05 March 2015
By Sam Hickey
David Booth’s recent blog on ‘Five myths about governance and development’ raised a number of significant challenges to what remains of the good governance agenda, and spoke directly to ESID’s own research agenda. My posting on David’s blog suggested that ESID’s own work largely supported these claims, particularly work by Kunal Sen and Lant Pritchett on how inclusive institutions may not be required to achieve rapid economic growth as long as ‘ordered deals’ are in place, something we’ve been exploring in a range of different contexts.
Our forthcoming work on oil governance in Ghana and Uganda also suggests that state capacity, rather than democracy and accountability, might be the key to governments being able to secure good deals from international oil companies. This kind of finding, along with long-standing research on developmental states, explains why ESID researchers have been lobbying for state capacity to form a central role in discussions over governance within the SDG process.
However, I also argued that there is a danger in over-emphasising the extent to which countries must achieve economic progress before democratic forms of governance emerge. I suggested that we need to be much clearer about the precise mechanisms through which this occurs in different contexts. Does economic transformation automatically lead to better governance, as Mushtaq Khan claims in his work on political settlements, or does this depend on the sectors in which growth is based, the groups that get empowered and the coalitions they form?
Ongoing work by ESID’s Kunal Sen and Matt Tyce on Malaysia and Thailand (ESID Working Paper forthcoming in 2015) suggests that, even where significant levels of structural transformation have occurred, these countries are still a distance away from rule-based democracy and impersonal rule of law institutions. This is in large part due to the nature of their PS.

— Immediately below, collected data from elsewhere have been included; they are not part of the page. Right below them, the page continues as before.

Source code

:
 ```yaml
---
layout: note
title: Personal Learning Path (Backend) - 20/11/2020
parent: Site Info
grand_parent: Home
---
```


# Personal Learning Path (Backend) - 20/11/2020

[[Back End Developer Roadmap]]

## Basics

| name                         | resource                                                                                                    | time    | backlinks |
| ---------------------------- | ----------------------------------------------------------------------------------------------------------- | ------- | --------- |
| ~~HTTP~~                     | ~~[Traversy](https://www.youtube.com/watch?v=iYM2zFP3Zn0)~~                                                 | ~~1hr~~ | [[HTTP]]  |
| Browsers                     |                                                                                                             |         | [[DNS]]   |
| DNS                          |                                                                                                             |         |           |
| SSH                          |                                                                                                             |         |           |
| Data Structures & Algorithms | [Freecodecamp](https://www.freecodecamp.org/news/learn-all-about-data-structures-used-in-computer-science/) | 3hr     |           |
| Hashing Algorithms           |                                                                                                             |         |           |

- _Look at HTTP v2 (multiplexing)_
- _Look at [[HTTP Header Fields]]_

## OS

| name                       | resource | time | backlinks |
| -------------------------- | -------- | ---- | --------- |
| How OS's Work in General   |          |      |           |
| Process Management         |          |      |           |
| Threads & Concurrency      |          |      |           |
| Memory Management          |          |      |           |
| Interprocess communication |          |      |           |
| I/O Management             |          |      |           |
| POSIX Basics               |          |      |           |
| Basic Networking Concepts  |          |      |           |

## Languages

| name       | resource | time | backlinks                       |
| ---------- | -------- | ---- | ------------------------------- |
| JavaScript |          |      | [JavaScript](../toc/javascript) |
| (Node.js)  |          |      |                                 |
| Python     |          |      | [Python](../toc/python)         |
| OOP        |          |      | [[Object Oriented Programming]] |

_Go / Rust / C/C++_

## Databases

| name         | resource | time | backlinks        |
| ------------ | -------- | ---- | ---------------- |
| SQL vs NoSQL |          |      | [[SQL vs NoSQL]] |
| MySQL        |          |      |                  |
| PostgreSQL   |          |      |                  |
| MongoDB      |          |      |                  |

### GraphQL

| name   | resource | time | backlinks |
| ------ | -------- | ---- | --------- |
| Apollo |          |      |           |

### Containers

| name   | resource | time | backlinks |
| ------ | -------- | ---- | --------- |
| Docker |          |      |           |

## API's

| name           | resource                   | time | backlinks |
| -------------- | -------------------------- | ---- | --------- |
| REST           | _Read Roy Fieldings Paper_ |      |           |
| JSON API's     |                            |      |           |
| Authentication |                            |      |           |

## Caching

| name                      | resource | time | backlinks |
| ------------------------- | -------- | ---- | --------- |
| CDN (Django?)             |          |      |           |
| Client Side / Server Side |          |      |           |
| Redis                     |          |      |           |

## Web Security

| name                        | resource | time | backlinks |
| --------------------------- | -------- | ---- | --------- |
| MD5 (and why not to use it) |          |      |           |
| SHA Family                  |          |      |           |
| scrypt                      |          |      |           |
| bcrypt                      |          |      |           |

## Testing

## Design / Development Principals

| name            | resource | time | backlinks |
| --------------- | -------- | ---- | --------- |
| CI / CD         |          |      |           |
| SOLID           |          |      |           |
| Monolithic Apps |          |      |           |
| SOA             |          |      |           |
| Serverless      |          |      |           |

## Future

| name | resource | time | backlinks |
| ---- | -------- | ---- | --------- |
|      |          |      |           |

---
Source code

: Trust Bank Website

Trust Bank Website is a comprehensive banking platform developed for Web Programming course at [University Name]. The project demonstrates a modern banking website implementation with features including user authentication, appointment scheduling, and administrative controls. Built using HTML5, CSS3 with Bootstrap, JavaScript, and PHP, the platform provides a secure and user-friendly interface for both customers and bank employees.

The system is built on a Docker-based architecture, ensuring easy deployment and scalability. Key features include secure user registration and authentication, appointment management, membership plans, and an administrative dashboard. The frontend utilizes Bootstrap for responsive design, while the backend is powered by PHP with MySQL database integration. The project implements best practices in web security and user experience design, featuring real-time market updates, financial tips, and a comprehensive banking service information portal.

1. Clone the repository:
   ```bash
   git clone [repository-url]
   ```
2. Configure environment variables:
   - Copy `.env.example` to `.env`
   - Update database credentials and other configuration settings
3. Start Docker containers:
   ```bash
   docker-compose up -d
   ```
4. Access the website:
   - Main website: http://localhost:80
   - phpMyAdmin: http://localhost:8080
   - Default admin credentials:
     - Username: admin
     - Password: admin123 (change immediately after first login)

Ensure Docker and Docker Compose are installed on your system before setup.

Other comparative evidence is also instructive on this: the great study by Sandbrook et al. on ‘Social democracy in the global periphery’ shows that the role of agricultural smallholders can be critical in driving up governance performance: until processes of agricultural modernisation take hold and smallholders become a more powerful socio-economic force capable of pressurising governments to deliver protection and public goods, then the clientelistic delivery of subsidies as private or club goods will remain.
This chimes with recent research led by Sophie King on how smallholders have achieved greater gains in empowerment and accountability than have mainstream approaches to civil society strengthening generally promoted under the good governance agenda. This research also offers a useful corrective to the often elitist assumptions of political settlements theory that change only comes from the top down.
The clues to a better governance agenda are there: we just need to keep testing the growing evidence base that is emerging within different contexts to identify the different mechanisms and interventions at play here.